* _THE TASK_
Every line with the string "everything" must be copied from the entries below.

^^^^

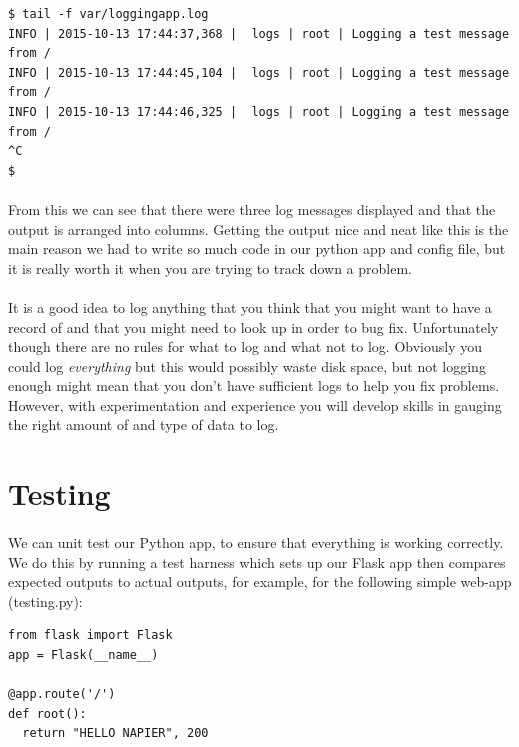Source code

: \documentclass[12pt, a4paper, oneside]{book}
\begin{document}
{\begin{lstlisting}[style=DOS]
$ tail -f var/loggingapp.log 
INFO | 2015-10-13 17:44:37,368 |  logs | root | Logging a test message from /
INFO | 2015-10-13 17:44:45,104 |  logs | root | Logging a test message from /
INFO | 2015-10-13 17:44:46,325 |  logs | root | Logging a test message from /
^C
$ 
\end{lstlisting}

\paragraph{} From this we can see that there were three log messages displayed and that the output is arranged into columns. Getting the output nice and neat like this is the main reason we had to write so much code in our python app and config file, but it is really worth it when you are trying to track down a problem.

\paragraph{} It is a good idea to log anything that you think that you might want to have a record of and that you might need to look up in order to bug fix. Unfortunately though there are no rules for what to log and what not to log. Obviously you could log \emph{everything} but this would possibly waste disk space, but not logging enough might mean that you don't have sufficient logs to help you fix problems. However, with experimentation and experience you will develop skills in gauging the right amount of and type of data to log.

\section{Testing}
\label{testing}
\paragraph{} We can unit test our Python app, to ensure that everything is working correctly. We do this by running a test harness which sets up our Flask app then compares expected outputs to actual outputs, for example, for the following simple web-app (testing.py):

\begin{lstlisting}
from flask import Flask
app = Flask(__name__)

@app.route('/')
def root():
  return "HELLO NAPIER", 200


\end{lstlisting}}
\end{document}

^^^^

* _RESULT FOR THIS EXERCISE_
\paragraph{} It is a good idea to log anything that you think that you might want to have a record of and that you might need to look up in order to bug fix. Unfortunately though there are no rules for what to log and what not to log. Obviously you could log \emph{everything} but this would possibly waste disk space, but not logging enough might mean that you don't have sufficient logs to help you fix problems. However, with experimentation and experience you will develop skills in gauging the right amount of and type of data to log.
\paragraph{} We can unit test our Python app, to ensure that everything is working correctly. We do this by running a test harness which sets up our Flask app then compares expected outputs to actual outputs, for example, for the following simple web-app (testing.py):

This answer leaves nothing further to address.